Il «no» di Santa ha il sapore dolce della libertà. Vane si sarebbero rivelate anche le denunce del padre, poliziotto. Il reato di stalking non era stato ancora introdotto nel codice penale italiano. Il molestatore era considerato dalla legge un corteggiatore, uno spasimante. Anni prima era stato denunciato per aver importunato una giovane liceale, poi una suora, ma era lasciato libero di girovagare indisturbato tra le strade di Bari.
Quell’ultima sera, l’assassino attendeva Santa sotto casa. Alla sua vista, si era scagliato su di lei per colpirla alla gola, al petto, al ventre. La madre assistette alla scena dal balcone, urlando. Il padre si precipitò in strada per soccorrere la figlia, riversa in un lago di sangue. La corsa frenetica in ospedale si rivelò inutile. Prima di spirare, Santa rivolse uno sguardo d’intesa alla sorella Rosamaria e rinnovò il Fiat a Dio – l’accettazione della Sua volontà. Infine, perdonò il carnefice ed ebbe soltanto il tempo di pronunciare le ultime, dolci parole: “Sono ancora giovane, non voglio morire”. Morì, invece.

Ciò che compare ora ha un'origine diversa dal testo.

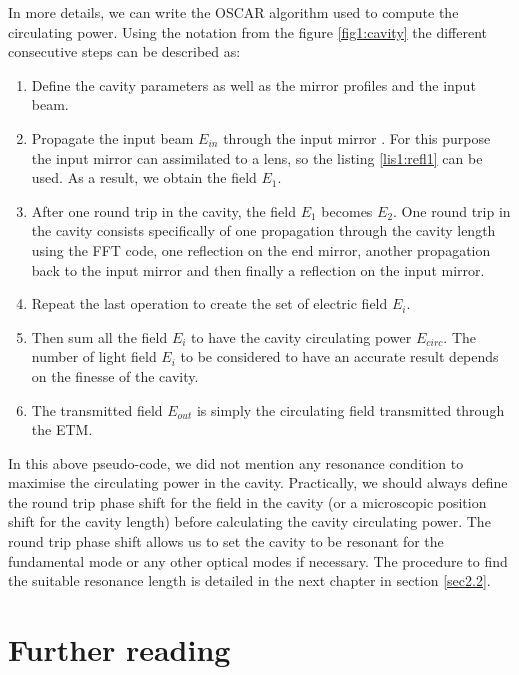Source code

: In more details, we can write the OSCAR algorithm used to compute the circulating power. Using the notation from the figure \ref{fig1:cavity} the different consecutive steps can be described as:

\begin{enumerate}
  \item Define the cavity parameters as well as the mirror profiles and the input beam.
  \item Propagate the input beam $E_{in}$ through the input mirror . For this purpose the input mirror can assimilated to a lens, so the listing \ref{lis1:refl1} can be used. As a result, we obtain the field $E_1$.
  \item After one round trip in the cavity, the field $E_1$ becomes $E_2$. One round trip in the cavity consists specifically of one propagation through the cavity length using the FFT code, one reflection on the end mirror, another propagation back to the input mirror and then finally a reflection on the input mirror.
  \item Repeat the last operation to create the set of electric field $E_i$.
  \item Then sum all the field $E_i$ to have the cavity circulating power $E_{circ}$. The number of light field $E_i$ to be considered to have an accurate result depends on the finesse of the cavity.
  \item The transmitted field $E_{out}$ is simply the circulating field transmitted through the ETM.
\end{enumerate}

In this above pseudo-code, we did not mention any resonance condition to maximise the circulating power in the cavity. Practically, we should always define the round trip phase shift for the field in the cavity (or a microscopic position shift for the cavity length) before calculating the cavity circulating power. The round trip phase shift allows us to set the cavity to be resonant for the fundamental mode or any other optical modes if necessary. The procedure to find the suitable resonance length is detailed in the next chapter in section \ref{sec2.2}.

\section{Further reading}


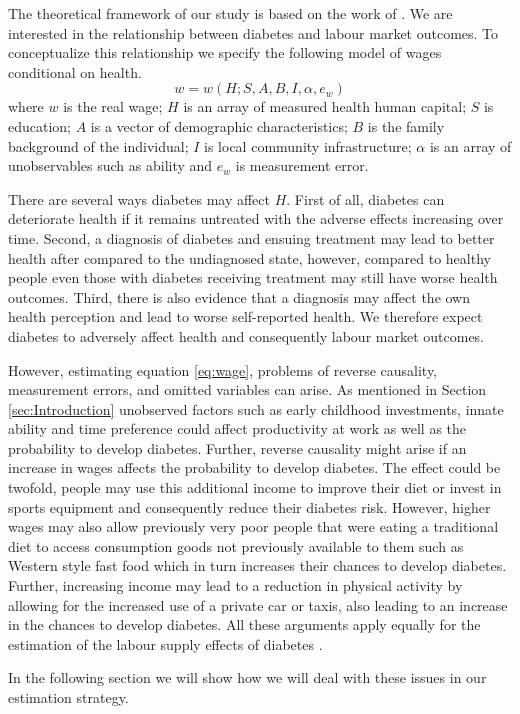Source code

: The theoretical framework of our study is based on the work of \citet{Strauss1998}. We are interested in the relationship between diabetes and labour market outcomes. To conceptualize this relationship we specify the following model of wages conditional on health.
\begin{equation}
w=w(H;S,A,B,I,\alpha,e_{w})\label{eq:wage}
\end{equation}
where $w$ is the real wage; $H$ is an array of measured health human capital; $S$ is education; $A$ is a vector of demographic characteristics; $B$ is the family background of the individual; $I$ is local community infrastructure; $\alpha$ is an array of unobservables such as ability and $e_w$ is measurement error. 

There are several ways diabetes may affect $H$. First of all, diabetes can deteriorate health if it remains untreated with the adverse effects increasing over time. Second, a diagnosis of diabetes and ensuing treatment may lead to better health after compared to the undiagnosed state, however, compared to healthy people even those with diabetes receiving treatment may still have worse health outcomes. Third, there is also evidence that a diagnosis may affect the own health perception and lead to worse self-reported health. We therefore expect diabetes to adversely affect health and consequently labour market outcomes.

However, estimating equation  \ref{eq:wage}, problems of reverse causality, measurement errors, and omitted variables can arise. As mentioned in Section  \ref{sec:Introduction} unobserved factors such as early childhood investments, innate ability and time preference could affect productivity at work as well as the probability to develop diabetes. Further, reverse causality might arise if an increase in wages affects the probability to develop diabetes. The effect could be twofold, people may use this additional income to improve their diet or invest in sports equipment and consequently reduce their diabetes risk. However, higher wages may also allow previously very poor people that were eating a traditional diet to access consumption goods not previously available to them such as Western style fast food which in turn increases their chances to develop diabetes. Further, increasing income may lead to a reduction in physical activity by allowing for the increased use of a private car or taxis, also leading to an increase in the chances to develop diabetes. All these arguments apply equally for the estimation of the labour supply effects of diabetes \cite{Strauss2007}.


  

In the following section we will show how we will deal with these issues in our estimation strategy.
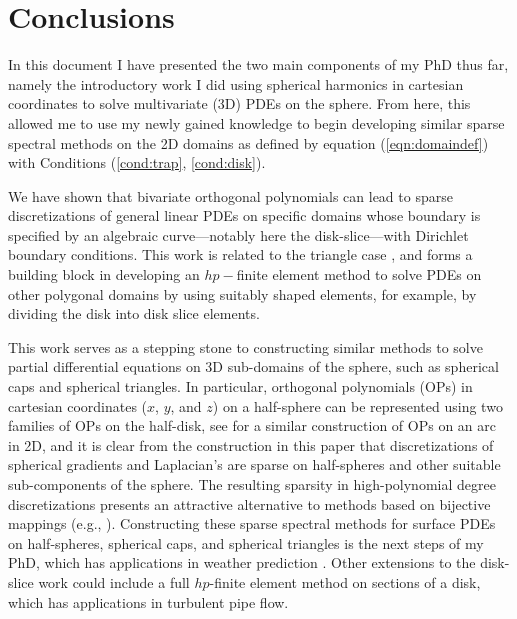 \documentclass[11pt, oneside]{article}   	%
\begin{document}


%
\section{Conclusions}

In this document I have presented the two main components of my PhD thus far, namely the introductory work I did using spherical harmonics in cartesian coordinates to solve multivariate (3D) PDEs on the sphere. From here, this allowed me to use my newly gained knowledge to begin developing similar sparse spectral methods on the 2D domains as defined by equation (\ref{eqn:domaindef}) with Conditions (\ref{cond:trap}, \ref{cond:disk}).

We have shown that bivariate orthogonal polynomials can lead to sparse discretizations of general linear PDEs on specific domains whose boundary is specified by an algebraic curve---notably here the disk-slice---with Dirichlet boundary conditions. This work is related to the triangle case \cite{olver2019triangle}, and forms a building block in developing an $hp-$finite element method to solve PDEs on other polygonal domains by using suitably shaped elements, for example, by dividing the disk into disk slice elements. 

This work serves as a stepping stone to constructing similar methods to solve partial differential equations on 3D sub-domains of the sphere, such as spherical caps and spherical triangles. In particular, orthogonal polynomials (OPs) in cartesian coordinates ($x$, $y$, and $z$) on a half-sphere can be represented using two families of OPs on the half-disk, see \cite[Theorem 3.1]{olver2018orthogonal} for a similar construction of OPs on an arc in 2D, and it is clear from the construction in this paper that discretizations of spherical gradients and Laplacian's are sparse on half-spheres and other suitable sub-components of the sphere. The resulting sparsity in high-polynomial degree discretizations presents an attractive alternative to methods based on bijective mappings (e.g., \cite{DGShallowWater,FEMShallowWater,boyd2005sphere}). Constructing these sparse spectral methods for surface PDEs on half-spheres, spherical caps, and spherical triangles is the next steps of my PhD, which has applications in weather prediction \cite{staniforth2012horizontal}. Other extensions to the disk-slice work could include a full $hp$-finite element method on sections of a disk, which has applications in turbulent pipe flow.
\end{document}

E morì da martire per aver commesso «l’errore» di preferire Dio alla follia del suo stalker. La storia di Santa ebbe eco mediatica da un capo all’altro dello Stivale, e nel 1998 venne aperta la causa che condurrà alla sua beatificazione. La testimonianza della martire raggiunse, tra i tanti Paesi, anche il Brasile. Lì, Chiara Lubich – fondatrice del movimento dei focolari – parlò di Santa come un modello da imitare: “Fino alla vita, fino a dare tutto… Non c’è altra misura”. Le pagine del suo diario rappresentano ancora oggi un insieme di riflessioni spirituali dal potere catartico e liberatorio. “Quale libertà deve sentire dentro chi ha il coraggio di dire di sì e di buttarsi a capo fitto nella Tua Avventura tagliando con il mondo di prima. Mi pare di sentire dentro questa gioia solo nell’immaginarlo”. La libertà di autodeterminarsi non è forse un valore universale? Le parole di Santa non celano, in profondità, un grido di speranza laico e irrinunciabile?

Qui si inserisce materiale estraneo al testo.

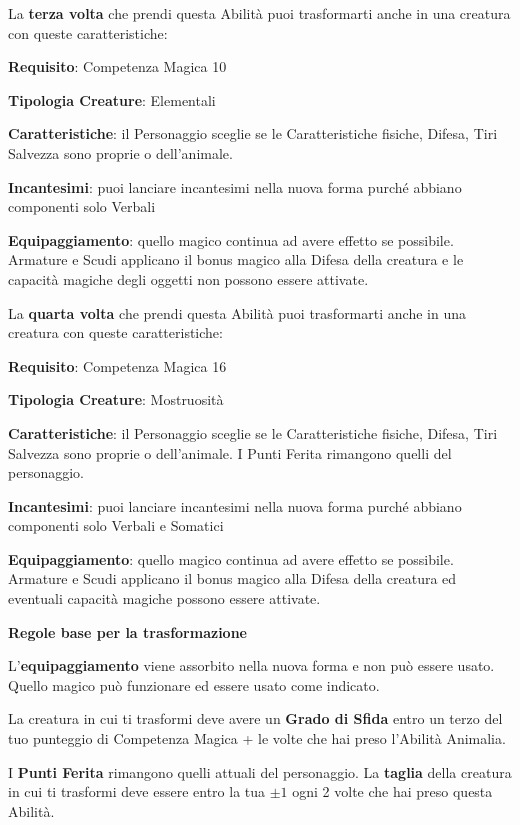 \begin{multicols}{2}
La \textbf{terza volta} che prendi questa Abilità puoi trasformarti anche in una creatura con queste caratteristiche:

\medskip

\textbf{Requisito}: Competenza Magica 10

\textbf{Tipologia Creature}: Elementali

\textbf{Caratteristiche}: il Personaggio sceglie se le Caratteristiche fisiche, Difesa, Tiri Salvezza sono proprie o dell'animale.

\textbf{Incantesimi}: puoi lanciare incantesimi nella nuova forma purché abbiano componenti solo Verbali

\textbf{Equipaggiamento}: quello magico continua ad avere effetto se possibile. Armature e Scudi applicano il bonus magico alla Difesa della creatura e le capacità magiche degli oggetti non possono essere attivate.

\medskip

La \textbf{quarta volta} che prendi questa Abilità puoi trasformarti anche in una creatura con queste caratteristiche:

\medskip

\textbf{Requisito}: Competenza Magica 16

\textbf{Tipologia Creature}: Mostruosità

\textbf{Caratteristiche}: il Personaggio sceglie se le Caratteristiche fisiche, Difesa, Tiri Salvezza sono proprie o dell'animale. I Punti Ferita rimangono quelli del personaggio.

\textbf{Incantesimi}: puoi lanciare incantesimi nella nuova forma purché abbiano componenti solo Verbali e Somatici

\textbf{Equipaggiamento}: quello magico continua ad avere effetto se possibile. Armature e Scudi applicano il bonus magico alla Difesa della creatura ed eventuali capacità magiche possono essere attivate.

\medskip

\textbf{Regole base per la trasformazione}

\medskip

L'\textbf{equipaggiamento} viene assorbito nella nuova forma e non può essere usato. Quello magico può funzionare ed essere usato come indicato.

La creatura in cui ti trasformi deve avere un \textbf{Grado di Sfida} entro un terzo del tuo punteggio di Competenza Magica + le volte che hai preso l'Abilità Animalia.

I \textbf{Punti Ferita} rimangono quelli attuali del personaggio. La \textbf{taglia} della creatura in cui ti trasformi deve essere entro la tua $\pm 1$ ogni 2 volte che hai preso questa Abilità.


\end{multicols}
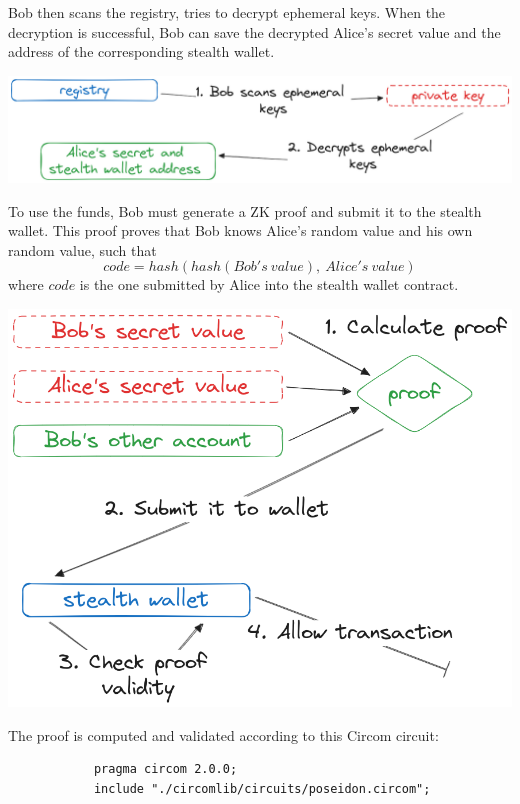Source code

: \documentclass[portrait]{poster}
\begin{document}
\begin{multicols}{2}
    Bob then scans the registry, tries to decrypt ephemeral keys. When the
    decryption is successful, Bob can save the decrypted Alice's secret value
    and the address of the corresponding stealth wallet.

    \begin{center}\vspace{1cm}
        \centering
        \includegraphics[width=0.7\linewidth]{./assets/scanning-ephemeral-keys.png}
        \label{fig:scanning-ephemeral-keys}
    \end{center}\vspace{1cm}


    To use the funds, Bob must generate a ZK proof and submit it to the stealth
    wallet. This proof proves that Bob knows Alice's random value
    and his own random value, such that
    \[ code = hash(hash(Bob's\:value),\:Alice's\:value) \]
    where $code$ is the one submitted by Alice into the stealth wallet contract.

    \begin{center}\vspace{1cm}
        \centering
        \includegraphics[width=0.4\linewidth]{../iitsrc/assets/images/interating-with-wallet.png}
        \label{fig:wallet-interaction}
    \end{center}\vspace{1cm}

    The proof is computed and validated according to this Circom circuit:

    \begin{center}\vspace{1cm}
        \centering
        \begin{verbatim}
            pragma circom 2.0.0;
            include "./circomlib/circuits/poseidon.circom";


\end{verbatim}
\end{center}
\end{multicols}
\end{document}
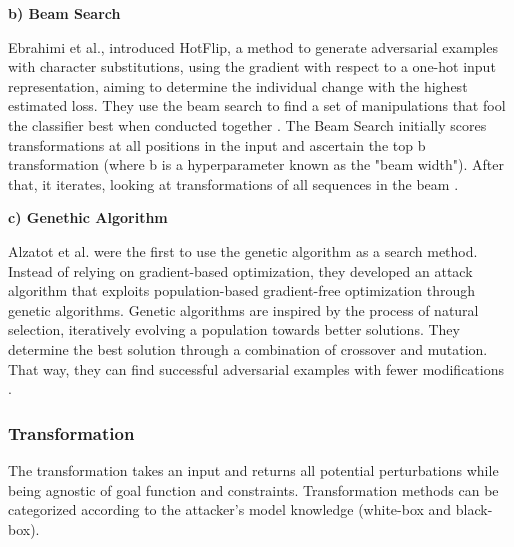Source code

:     \textbf{b) Beam Search}
    
        Ebrahimi et al., introduced HotFlip, a method to generate adversarial examples with character substitutions, using the gradient with respect to a one-hot input representation, aiming to determine the individual change with the highest estimated loss. They use the beam search to find a set of manipulations that fool the classifier best when conducted together \cite{ebrahimi2017hotflip}. The Beam Search initially scores transformations at all positions in the input and ascertain the top b transformation (where b is a hyperparameter known as the "beam width"). After that, it iterates, looking at transformations of all sequences in the beam \cite{tillmann2003word}. 
        
    \textbf{c) Genethic Algorithm}
    
        Alzatot et al. were the first to use the genetic algorithm as a search method. Instead of relying on gradient-based optimization, they developed an attack algorithm that exploits population-based gradient-free optimization through genetic algorithms. Genetic algorithms are inspired by the process of natural selection, iteratively evolving a population towards better solutions. They determine the best solution through a combination of crossover and mutation. That way, they can find successful adversarial examples with fewer modifications \cite{alzantot2018generating}.
        
        
\subsubsection{Transformation}
\label{sec:transformation}
    The transformation takes an input and returns all potential perturbations while being agnostic of goal function and constraints. Transformation methods can be categorized according to the attacker's model knowledge (white-box and black-box).

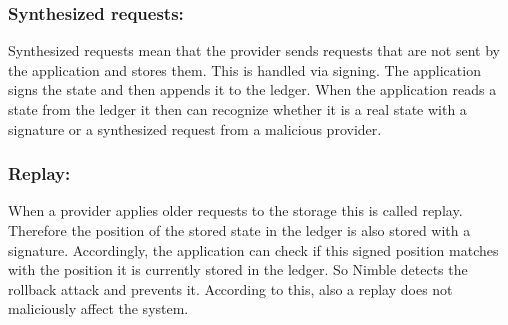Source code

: 	\subsubsection*{Synthesized requests:} Synthesized requests mean that the provider sends requests that are not sent by the application and stores them. This is handled via signing. The application signs the state and then appends it to the ledger. When the application reads a state from the ledger it then can recognize whether it is a real state with a signature or a synthesized request from a malicious provider.
	\subsubsection*{Replay:} When a provider applies older requests to the storage this is called replay. Therefore the position of the stored state in the ledger is also stored with a signature. Accordingly, the application can check if this signed position matches with the position it is currently stored in the ledger. So Nimble detects the rollback attack and prevents it. According to this, also a replay does not maliciously affect the system.\\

Il 25 novembre è la giornata mondiale contro ogni forma di violenza sulle donne, e la storia della martire italiana è – oggi come allora – una testimonianza che trascende i vincoli religiosi. La sua voce, le sue idee e la sua capacità di rimanere fedele alla vocazione cattolica ci invitano a prestare ascolto a tutte le vittime che, ancora oggi, sono perseguitate e abusate dai propri aguzzini. Contrariamente alla tradizione del Meridione e per volere della sorella, nel suo ultimo viaggio Santa indosserà un abitino di colore rosso. Rosso come il sangue versato a causa di un’ossessione travestita d’amore, rosso come la passione che l’animò fino all’ultimo giorno della sua esistenza.

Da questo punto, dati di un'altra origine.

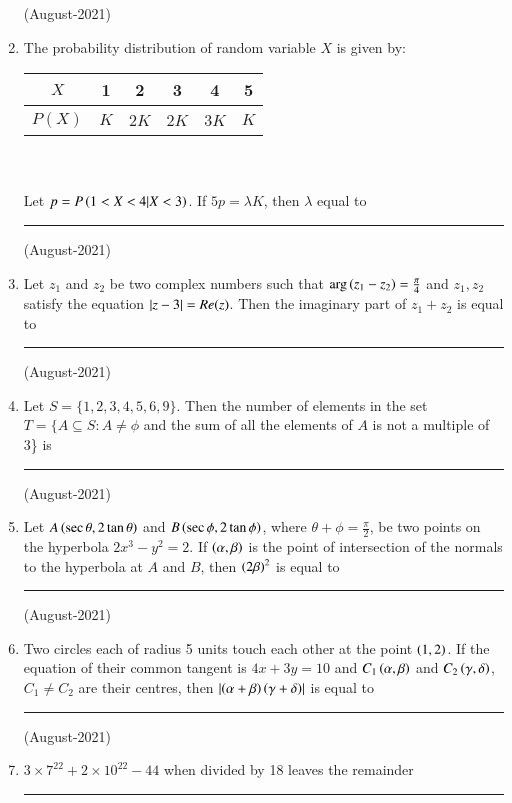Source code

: \documentclass[journal]{IEEEtran}
\begin{document}
\begin{enumerate}
    \hfill (August-2021) 
    
    \item The probability distribution of random variable $X$ is given by: \\
    \begin{tabular}[12pt]{ |c| c| c|c|c|c|}
    \hline
    $X$ & 1 & 2 & 3 & 4 & 5 \\
    \hline
    $P(X)$ & $K$ & 2$K$ & 2$K$ & 3$K$ & $K$ \\
    \hline 
    \end{tabular} \\ \\
    Let $p = P \left(1 < X < 4 | X < 3\right)$. If $5p = \lambda K$, then $\lambda$ equal to \rule{1.5cm}{0.15mm} 
    
    \hfill(August-2021) 
    
    \item Let $z_1$ and $z_2$ be two complex numbers such that $\arg{\ensuremath{\left(z_1 - z_2\right)}} = \frac{\pi}{4}$ 
 and $z_1, z_2$ satisfy the equation $\left\vert z -
 3 \right\vert= Re(z)$. Then the imaginary part of $z_1 + z_2$ is equal to \rule{1cm}{0.15mm}
 
 \hfill(August-2021)
 
 \item Let $S = \{1, 2, 3, 4, 5, 6, 9\}$. Then the number of elements in the set $T = \{A\subseteq 
 S : A \neq \phi $ and the sum of all the elements of $A$ is not a multiple of 3\} is \rule{1cm}{0.15mm} 
 
     \hfill(August-2021)
     
    \item Let $A\left(\sec \theta, 2\tan \theta\right)$ and $B \left(\sec \phi, 2 \tan \phi\right)$, where $\theta + \phi = \frac{\pi}{2}$, be two points on the hyperbola $2x^3 - y^2 = 2$. If $\left(\alpha, \beta\right)$ is the point of intersection of the normals to the hyperbola at $A$ and $B$, then $\left(2\beta\right)^2$ is equal to \rule{1.5cm}{0.15mm}
    
    \hfill (August-2021)
    
    \item Two circles each of radius 5 units touch each other at the point $\left(1,2\right)$. If the equation of their common tangent is $4x + 3y = 10$ and $C_1 \left(\alpha,\beta\right)$ and $C_2 \left(\gamma, \delta\right)$, $C_1 \neq C_2$ are their centres, then $\left\vert\left(\alpha+\beta\right)\left(\gamma+\delta\right)\right\vert$
    is equal to \rule{1cm}{0.15mm}
    
    \hfill (August-2021)
    
    \item $3 \times 7^{22} + 2 \times 10^{22} - 44$ when divided by 18 leaves the remainder \rule{1cm}{0.15mm} 
    

\end{enumerate}
\end{document}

Il giorno del funerale era circondata da una folla di giovani venuta a renderle omaggio. Tra loro, i volontari della Croce Rossa, i focolari, le missionarie di Padre Kolbe, la Caritas di Palo del Colle, così come i suoi amici, gli ex insegnanti del Liceo Flacco e gli anziani dell’ospizio a cui aveva prestato soccorso. Durante la celebrazione, Don Tino Lucariello – padre spirituale della vittima – ribadirà pubblicamente la vocazione di Santa: “Dinanzi all’esplicito invito di testimoniare la propria fede a qualunque prezzo, Santa non ha avuto esitazioni: Qualsiasi cosa mi succeda, io ho scelto Dio”. Su di lei è stato realizzato, nel 2019, il docufilm “Santa subito” curato da Alessandro Piva. La pellicola ha ottenuto molteplici riconoscimenti, meritandosi la vittoria al XIV Festival del Cinema di Roma.